◆ WHAT YOU NEED TO DO:
Using the word "ninja" as the filter, copy each matching line from the records.

◆ SUPPLIED DATA:
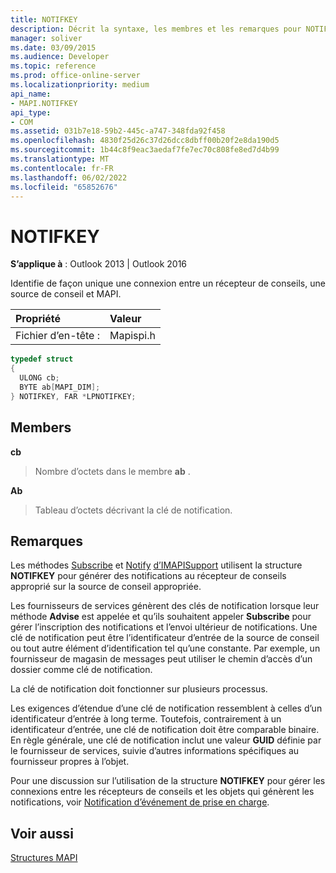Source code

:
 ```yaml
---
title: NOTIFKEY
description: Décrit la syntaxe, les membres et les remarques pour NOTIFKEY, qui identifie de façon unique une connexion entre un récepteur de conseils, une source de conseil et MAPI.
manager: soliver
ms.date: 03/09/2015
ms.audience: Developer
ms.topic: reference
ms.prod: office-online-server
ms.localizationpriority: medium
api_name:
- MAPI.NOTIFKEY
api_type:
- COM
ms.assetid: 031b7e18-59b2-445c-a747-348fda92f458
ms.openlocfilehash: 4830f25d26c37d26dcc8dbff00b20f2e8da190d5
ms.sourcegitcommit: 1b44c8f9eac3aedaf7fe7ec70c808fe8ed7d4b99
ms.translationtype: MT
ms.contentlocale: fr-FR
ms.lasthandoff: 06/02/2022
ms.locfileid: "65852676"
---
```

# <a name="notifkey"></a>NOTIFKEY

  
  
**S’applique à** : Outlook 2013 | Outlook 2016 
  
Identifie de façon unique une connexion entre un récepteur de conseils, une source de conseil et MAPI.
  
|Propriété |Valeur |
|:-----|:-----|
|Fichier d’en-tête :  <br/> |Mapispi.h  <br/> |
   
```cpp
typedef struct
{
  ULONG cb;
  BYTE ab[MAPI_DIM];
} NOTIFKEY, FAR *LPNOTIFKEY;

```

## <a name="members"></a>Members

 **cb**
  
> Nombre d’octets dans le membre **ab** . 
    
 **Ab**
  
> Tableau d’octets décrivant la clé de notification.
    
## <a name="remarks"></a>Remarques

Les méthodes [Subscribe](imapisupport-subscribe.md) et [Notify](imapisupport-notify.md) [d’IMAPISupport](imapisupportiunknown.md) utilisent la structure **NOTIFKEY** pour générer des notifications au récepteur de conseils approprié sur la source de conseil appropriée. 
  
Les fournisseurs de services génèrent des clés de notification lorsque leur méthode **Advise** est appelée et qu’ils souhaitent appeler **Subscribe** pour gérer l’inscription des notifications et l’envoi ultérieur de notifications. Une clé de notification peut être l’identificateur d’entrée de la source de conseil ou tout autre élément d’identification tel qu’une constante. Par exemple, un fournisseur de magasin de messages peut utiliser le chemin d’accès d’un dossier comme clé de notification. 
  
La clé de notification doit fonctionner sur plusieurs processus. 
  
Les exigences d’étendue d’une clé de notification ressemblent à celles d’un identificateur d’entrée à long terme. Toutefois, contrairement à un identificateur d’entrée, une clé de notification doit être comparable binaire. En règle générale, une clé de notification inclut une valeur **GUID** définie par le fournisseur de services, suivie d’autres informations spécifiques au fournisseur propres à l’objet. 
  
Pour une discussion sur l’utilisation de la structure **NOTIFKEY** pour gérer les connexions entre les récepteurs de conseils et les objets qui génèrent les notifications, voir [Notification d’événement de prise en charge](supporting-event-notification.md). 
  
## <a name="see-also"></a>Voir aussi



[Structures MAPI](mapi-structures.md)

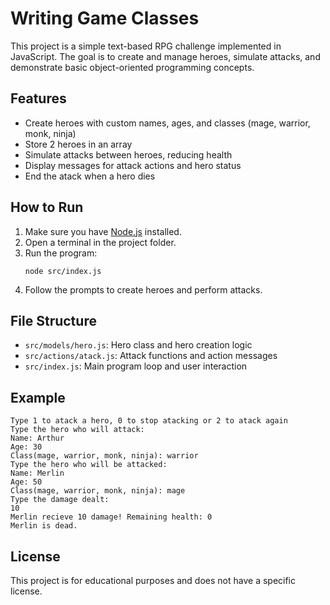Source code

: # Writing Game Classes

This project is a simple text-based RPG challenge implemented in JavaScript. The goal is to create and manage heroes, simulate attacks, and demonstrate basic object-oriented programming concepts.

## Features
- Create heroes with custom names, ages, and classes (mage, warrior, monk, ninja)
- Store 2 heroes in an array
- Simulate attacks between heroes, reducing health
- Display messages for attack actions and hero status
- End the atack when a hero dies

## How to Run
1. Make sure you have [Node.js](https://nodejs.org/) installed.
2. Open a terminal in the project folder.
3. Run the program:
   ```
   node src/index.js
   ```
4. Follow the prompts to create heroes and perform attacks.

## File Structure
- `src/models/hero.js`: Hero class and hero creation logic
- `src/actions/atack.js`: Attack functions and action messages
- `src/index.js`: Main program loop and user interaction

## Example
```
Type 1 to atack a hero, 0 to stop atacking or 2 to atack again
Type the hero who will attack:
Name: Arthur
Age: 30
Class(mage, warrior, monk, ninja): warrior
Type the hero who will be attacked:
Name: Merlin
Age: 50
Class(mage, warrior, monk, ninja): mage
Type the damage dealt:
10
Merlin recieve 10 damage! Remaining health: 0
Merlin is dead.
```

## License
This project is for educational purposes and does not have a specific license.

◆ ANSWER TO THE EXERCISE:
- Create heroes with custom names, ages, and classes (mage, warrior, monk, ninja)
Class(mage, warrior, monk, ninja): warrior
Class(mage, warrior, monk, ninja): mage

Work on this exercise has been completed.